Alongside the many fisheries and continued negative effects of climate change, the report also cited the introduction of invasive species, not native to the regions, as a major reason for some of these steady declines over the years.

“The key drivers of change are fisheries, climate change and invasive non-native species,” the report wrote. “To a lesser extent, pollutants and offshore renewables may present some threats to seabirds.”

The bird with the largest decline out of these species was found to be the Arctic skua, with a total fall of 81%. It’s understood that the increasing lack of sandeel fish may be a major reason for this.
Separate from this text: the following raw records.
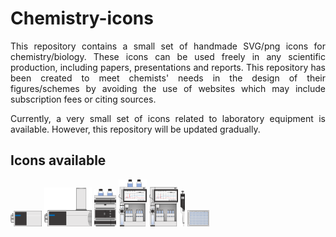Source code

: # Chemistry-icons
<p align="justify">This repository contains a small set of handmade SVG/png icons for chemistry/biology. These icons can be used freely in any scientific production, including papers, presentations and reports. This repository has been created to meet chemists' needs in the design of their figures/schemes by avoiding the use of websites which may include subscription fees or citing sources.</p>

<p align="justify">Currently, a very small set of icons related to laboratory equipment is available. However, this repository will be updated gradually.</p>

## Icons available
<p>
    <img src="icons_svg/quadrupole_MS.svg" width=10% height=10%>
    <img src="icons_svg/qtof.svg" width=15% height=15%>
    <img src="icons_svg/hplc.svg" width=7% height=7%>
    <img src="icons_svg/combiflash_bottles.svg" width=9% height=9%>
    <img src="icons_svg/combiflash.svg" width=9% height=9%> 
    <img src="icons_svg/pipette.svg" width=1.5% height=1.5%> 
    <img src="icons_svg/wellplate_96.svg" width=7% height=7%>
</p>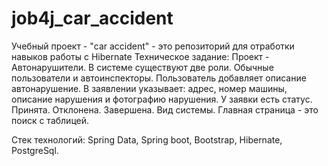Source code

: # job4j_car_accident
Учебный проект - "car accident" - это репозиторий для отработки навыков работы с Hibernate
Техническое задание:
Проект - Автонарушители.
В системе существуют две роли. Обычные пользователи и автоинспекторы.
Пользователь добавляет описание автонарушение.
В заявлении указывает: адрес, номер машины, описание нарушения и фотографию нарушения.
У заявки есть статус. Принята. Отклонена. Завершена.
Вид системы. Главная страница - это поиск с таблицей.

[//]: # (![Image of level]&#40;/images/carsIndex.png&#41;)

[//]: # (  ![Image of level]&#40;/images/carsAddAdv.png&#41;)
  
[//]: # (  ![Image of level]&#40;/images/carsAuth.png&#41;)
  
[//]: # (  ![Image of level]&#40;/images/carsUpdate.png&#41;)
  
Стек технологий: Spring Data, Spring boot, Bootstrap, Hibernate, PostgreSql.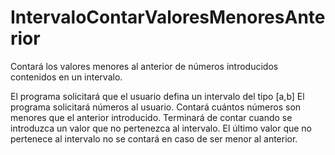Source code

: # IntervaloContarValoresMenoresAnterior
Contará los valores menores al anterior de números introducidos contenidos en un intervalo.

El programa solicitará que el usuario defina un intervalo del tipo [a,b]
El programa solicitará números al usuario.
Contará cuántos números son menores que el anterior introducido.
Terminará de contar cuando se introduzca un valor que no pertenezca al intervalo.
El último valor que no pertenece al intervalo no se contará en caso de ser menor al anterior.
The number of guillemot birds was, on the other hand, found to have gone up by 17% since 2016, with their numbers now at a similar level to what they were back in the early 2000s.

“While there are some positive signs of stabilisation in some species, overall our internationally important breeding seabird populations are continuing to decline,” said NatureScot’s trends and indicator analyst, Simon Foster. “We know that these declines are driven by factors including climate change, fisheries and invasive non-native species.” 


He added: “The Scottish Government’s forthcoming Scottish Seabird Conservation Strategy will be a crucial step in shedding more light on the pressures and threats that our seabirds face and setting out action to help secure their future.”

A separate analysis published back in July showed that the process of climate change was having a much more dramatic effect on seabird populations in Scotland, alongside other regions of the Northern Hemisphere, than anywhere else in the world.

The topic of declining seabird populations is set to be brought up during the COP26 climate conference in Glasgow, which is set to take place in November. The host city of Glasgow itself had reportedly felt its hottest Summer on record earlier this week, according to the Met Office.

“As Scotland supports the majority of UK breeding seabirds, the UK trend is heavily influenced by trends in Scotland” wrote the report. “Seabird abundance in the UK increased between 1970 and 1999 and has since declined.”